8 février 1762
Ma chère nièce voilà Cassandre tel que je l'ai fait lire à m. le c. de Bernis, à m. le duc de Villars, à m. de Chauvelin, à des connaisseurs, à ceux qui n'ont que de l'instinct.
Tous l'ont également approuvée.
Je voudrais que vous donnassiez un jour à dîner à d'Alembert et à Diderot: il y a un Damilaville premier commis du vingtième; c'est la meilleure âme du monde, c'est mon correspondant, c'est l'intime ami de tous les philosophes: vous pourriez mettre melle Clairon de la fête. Je ne sais pas si on la récitera jamais comme je l'ai lue: j'ai toujours fait frémir et fondre en larmes; mais comme je me défie de l'illusion que peut faire un auteur, je l'ai toujours soumise au jugement des yeux, qui sont plus difficiles que les oreilles.
Quand tout cela sera fait je vous écrirai que je ne me soucie point qu'on joue Cassandre. J'abandonne Paris à la comédie italienne réunie avec l'opéracomique contre Cinna et contre Phèdre. Je crois Cassandre très singulier, très théâtral, très neuf; c'est précisément pour cela que je ne veux pas qu'on le joue.

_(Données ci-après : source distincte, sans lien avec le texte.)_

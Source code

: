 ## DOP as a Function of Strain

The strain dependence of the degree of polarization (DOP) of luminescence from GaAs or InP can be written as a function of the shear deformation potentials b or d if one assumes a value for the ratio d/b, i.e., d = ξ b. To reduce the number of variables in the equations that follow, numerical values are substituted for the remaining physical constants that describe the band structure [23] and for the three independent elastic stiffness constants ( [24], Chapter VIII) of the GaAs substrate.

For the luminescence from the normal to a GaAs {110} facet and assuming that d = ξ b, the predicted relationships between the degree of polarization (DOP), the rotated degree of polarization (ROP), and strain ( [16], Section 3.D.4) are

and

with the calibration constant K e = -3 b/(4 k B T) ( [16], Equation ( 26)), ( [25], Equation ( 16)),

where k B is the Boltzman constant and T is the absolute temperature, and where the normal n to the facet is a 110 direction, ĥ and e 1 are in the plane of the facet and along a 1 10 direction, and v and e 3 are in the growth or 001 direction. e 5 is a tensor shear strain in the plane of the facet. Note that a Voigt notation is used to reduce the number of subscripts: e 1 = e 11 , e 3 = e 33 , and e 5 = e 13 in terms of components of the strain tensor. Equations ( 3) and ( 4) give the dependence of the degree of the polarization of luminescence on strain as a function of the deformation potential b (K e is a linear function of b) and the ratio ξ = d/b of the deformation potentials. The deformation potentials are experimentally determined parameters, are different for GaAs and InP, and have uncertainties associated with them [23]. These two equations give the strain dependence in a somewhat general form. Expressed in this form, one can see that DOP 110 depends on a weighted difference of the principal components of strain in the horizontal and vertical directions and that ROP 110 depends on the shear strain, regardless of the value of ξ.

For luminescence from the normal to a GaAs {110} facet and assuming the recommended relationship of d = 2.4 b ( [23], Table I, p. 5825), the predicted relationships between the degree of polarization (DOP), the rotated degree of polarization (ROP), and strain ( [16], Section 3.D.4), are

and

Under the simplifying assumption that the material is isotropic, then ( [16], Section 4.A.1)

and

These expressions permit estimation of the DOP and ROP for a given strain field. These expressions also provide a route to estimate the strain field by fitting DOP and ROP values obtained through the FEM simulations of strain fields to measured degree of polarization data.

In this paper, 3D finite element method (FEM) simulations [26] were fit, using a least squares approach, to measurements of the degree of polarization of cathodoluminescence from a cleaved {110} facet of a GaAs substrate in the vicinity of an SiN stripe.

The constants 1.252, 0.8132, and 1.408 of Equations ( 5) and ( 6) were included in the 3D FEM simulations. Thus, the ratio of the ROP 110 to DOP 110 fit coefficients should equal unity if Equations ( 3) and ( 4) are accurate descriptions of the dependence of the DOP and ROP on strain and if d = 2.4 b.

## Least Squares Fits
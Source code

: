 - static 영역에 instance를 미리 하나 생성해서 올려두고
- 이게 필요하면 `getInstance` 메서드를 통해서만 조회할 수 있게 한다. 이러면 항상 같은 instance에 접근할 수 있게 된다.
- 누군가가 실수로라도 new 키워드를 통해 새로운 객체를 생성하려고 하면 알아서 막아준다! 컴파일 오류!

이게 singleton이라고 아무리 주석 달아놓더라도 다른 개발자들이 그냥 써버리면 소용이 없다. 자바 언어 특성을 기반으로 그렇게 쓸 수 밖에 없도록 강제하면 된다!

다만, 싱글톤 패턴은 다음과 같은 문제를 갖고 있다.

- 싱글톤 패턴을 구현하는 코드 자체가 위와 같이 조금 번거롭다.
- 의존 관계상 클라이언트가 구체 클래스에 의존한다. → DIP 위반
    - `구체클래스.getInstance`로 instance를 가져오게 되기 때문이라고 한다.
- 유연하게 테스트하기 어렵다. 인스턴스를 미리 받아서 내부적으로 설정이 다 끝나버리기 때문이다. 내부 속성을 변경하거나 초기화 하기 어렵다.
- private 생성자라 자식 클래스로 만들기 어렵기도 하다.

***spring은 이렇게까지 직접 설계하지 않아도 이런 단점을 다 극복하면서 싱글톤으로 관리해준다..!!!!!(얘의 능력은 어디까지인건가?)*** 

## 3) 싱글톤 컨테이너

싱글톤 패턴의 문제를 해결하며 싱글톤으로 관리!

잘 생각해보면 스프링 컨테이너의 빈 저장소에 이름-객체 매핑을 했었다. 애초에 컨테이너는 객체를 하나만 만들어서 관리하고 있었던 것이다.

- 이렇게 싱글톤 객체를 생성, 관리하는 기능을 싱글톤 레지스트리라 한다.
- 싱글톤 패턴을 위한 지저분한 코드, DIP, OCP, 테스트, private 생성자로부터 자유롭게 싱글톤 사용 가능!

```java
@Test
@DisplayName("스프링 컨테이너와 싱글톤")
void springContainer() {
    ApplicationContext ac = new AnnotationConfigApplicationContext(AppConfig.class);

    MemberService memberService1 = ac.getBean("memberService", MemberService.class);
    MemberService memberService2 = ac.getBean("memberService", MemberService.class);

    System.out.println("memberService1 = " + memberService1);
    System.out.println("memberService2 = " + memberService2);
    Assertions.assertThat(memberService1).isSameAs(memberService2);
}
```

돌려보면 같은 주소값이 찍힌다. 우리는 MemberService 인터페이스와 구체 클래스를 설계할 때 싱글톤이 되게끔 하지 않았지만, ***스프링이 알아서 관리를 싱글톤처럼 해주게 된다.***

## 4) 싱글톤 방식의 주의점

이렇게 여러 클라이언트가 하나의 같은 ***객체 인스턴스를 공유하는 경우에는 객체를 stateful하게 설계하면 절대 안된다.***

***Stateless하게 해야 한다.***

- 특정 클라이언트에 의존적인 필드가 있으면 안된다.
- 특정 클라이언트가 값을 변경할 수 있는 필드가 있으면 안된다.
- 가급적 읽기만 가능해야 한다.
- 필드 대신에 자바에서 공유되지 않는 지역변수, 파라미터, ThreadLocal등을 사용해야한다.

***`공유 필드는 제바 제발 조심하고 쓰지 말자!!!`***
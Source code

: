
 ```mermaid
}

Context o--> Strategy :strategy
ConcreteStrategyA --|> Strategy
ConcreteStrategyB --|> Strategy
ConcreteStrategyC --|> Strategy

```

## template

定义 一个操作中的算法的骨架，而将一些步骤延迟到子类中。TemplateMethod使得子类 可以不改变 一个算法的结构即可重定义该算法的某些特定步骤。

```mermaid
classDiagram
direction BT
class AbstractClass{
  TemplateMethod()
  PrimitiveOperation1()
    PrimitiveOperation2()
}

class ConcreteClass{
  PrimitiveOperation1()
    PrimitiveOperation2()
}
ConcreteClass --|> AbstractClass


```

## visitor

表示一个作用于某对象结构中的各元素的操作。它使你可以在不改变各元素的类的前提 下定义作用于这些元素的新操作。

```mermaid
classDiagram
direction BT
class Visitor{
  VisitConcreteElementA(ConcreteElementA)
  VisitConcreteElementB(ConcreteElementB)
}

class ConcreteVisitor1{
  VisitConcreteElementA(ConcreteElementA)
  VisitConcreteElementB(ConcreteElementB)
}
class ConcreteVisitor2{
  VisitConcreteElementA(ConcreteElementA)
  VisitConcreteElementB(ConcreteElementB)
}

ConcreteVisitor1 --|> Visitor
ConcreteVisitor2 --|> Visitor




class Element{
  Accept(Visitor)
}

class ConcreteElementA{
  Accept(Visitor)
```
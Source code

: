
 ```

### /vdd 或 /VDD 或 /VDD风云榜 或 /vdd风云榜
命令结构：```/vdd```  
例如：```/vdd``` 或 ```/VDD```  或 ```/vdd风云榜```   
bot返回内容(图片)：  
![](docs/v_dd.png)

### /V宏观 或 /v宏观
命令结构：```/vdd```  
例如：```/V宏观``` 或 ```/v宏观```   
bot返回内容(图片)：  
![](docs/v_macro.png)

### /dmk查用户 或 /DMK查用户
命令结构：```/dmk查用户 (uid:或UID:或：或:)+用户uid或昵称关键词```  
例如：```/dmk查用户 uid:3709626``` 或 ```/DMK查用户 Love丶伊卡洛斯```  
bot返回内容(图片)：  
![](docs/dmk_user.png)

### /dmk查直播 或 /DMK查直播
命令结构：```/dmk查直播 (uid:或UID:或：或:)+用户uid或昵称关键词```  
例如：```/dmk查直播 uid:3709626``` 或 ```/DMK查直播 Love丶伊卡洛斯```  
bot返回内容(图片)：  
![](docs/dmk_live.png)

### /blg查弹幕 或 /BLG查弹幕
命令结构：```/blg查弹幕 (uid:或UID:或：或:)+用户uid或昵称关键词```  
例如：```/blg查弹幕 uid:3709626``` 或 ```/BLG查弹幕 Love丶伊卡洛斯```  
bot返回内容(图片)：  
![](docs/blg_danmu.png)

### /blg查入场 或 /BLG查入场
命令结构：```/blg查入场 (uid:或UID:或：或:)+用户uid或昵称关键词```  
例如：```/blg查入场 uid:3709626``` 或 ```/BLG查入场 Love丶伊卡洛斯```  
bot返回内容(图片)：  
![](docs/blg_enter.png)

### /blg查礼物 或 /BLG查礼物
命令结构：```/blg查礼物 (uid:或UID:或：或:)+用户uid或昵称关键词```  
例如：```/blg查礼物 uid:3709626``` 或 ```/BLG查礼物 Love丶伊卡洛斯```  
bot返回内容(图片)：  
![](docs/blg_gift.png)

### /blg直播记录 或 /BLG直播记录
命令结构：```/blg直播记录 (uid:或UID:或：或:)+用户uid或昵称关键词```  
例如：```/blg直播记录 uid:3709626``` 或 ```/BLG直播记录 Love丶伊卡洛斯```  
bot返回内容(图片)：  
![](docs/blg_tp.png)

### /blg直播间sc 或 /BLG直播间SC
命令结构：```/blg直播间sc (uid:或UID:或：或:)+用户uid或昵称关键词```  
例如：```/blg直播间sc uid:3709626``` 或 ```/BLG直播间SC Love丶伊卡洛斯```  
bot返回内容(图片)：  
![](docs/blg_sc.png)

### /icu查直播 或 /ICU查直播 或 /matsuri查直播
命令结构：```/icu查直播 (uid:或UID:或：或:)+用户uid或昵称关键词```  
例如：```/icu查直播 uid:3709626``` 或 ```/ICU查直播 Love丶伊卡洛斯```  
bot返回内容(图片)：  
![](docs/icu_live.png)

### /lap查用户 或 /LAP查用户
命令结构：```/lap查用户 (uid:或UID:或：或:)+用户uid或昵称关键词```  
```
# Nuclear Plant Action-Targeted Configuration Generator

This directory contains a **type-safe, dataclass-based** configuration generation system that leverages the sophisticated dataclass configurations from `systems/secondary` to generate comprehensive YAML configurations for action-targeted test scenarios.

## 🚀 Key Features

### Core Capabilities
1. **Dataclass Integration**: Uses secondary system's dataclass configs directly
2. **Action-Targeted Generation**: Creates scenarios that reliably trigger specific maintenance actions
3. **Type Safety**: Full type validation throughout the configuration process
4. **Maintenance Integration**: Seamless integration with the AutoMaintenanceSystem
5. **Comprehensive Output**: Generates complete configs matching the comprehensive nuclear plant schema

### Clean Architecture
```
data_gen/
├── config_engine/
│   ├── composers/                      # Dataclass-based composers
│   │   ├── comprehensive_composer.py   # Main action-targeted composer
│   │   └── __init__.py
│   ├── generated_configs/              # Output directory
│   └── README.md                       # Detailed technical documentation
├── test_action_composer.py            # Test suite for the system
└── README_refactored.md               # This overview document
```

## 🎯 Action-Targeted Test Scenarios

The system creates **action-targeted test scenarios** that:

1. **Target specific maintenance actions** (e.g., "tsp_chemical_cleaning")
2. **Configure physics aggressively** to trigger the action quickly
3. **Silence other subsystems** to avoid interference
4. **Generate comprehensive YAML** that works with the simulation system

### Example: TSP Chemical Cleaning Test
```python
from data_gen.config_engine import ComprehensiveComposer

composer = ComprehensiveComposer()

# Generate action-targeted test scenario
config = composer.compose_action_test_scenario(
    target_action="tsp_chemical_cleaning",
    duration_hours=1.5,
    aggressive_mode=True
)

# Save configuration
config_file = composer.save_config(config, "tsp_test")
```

Je me suis avisé de mettre des notes à la fin de la pièce. Ces notes seront pour les philosophes. J'y révèle les secrets des anciens mystères. L'hyérophante me fournit le prétexte d'apprendre aux prêtres à prier dieu pour les princes, et à ne pas se mêler des affaires d'état. Je prends vigoureusement le parti d'Athalie, contre Joad. Tout cela m'amuse beaucoup plus qu'une représentation que je ne verrai pas, qui n'est pas faite pour les partisans d'Arlequin, et que le petit Fleuri dénoncerait peut-être à la cohue des enquêtes.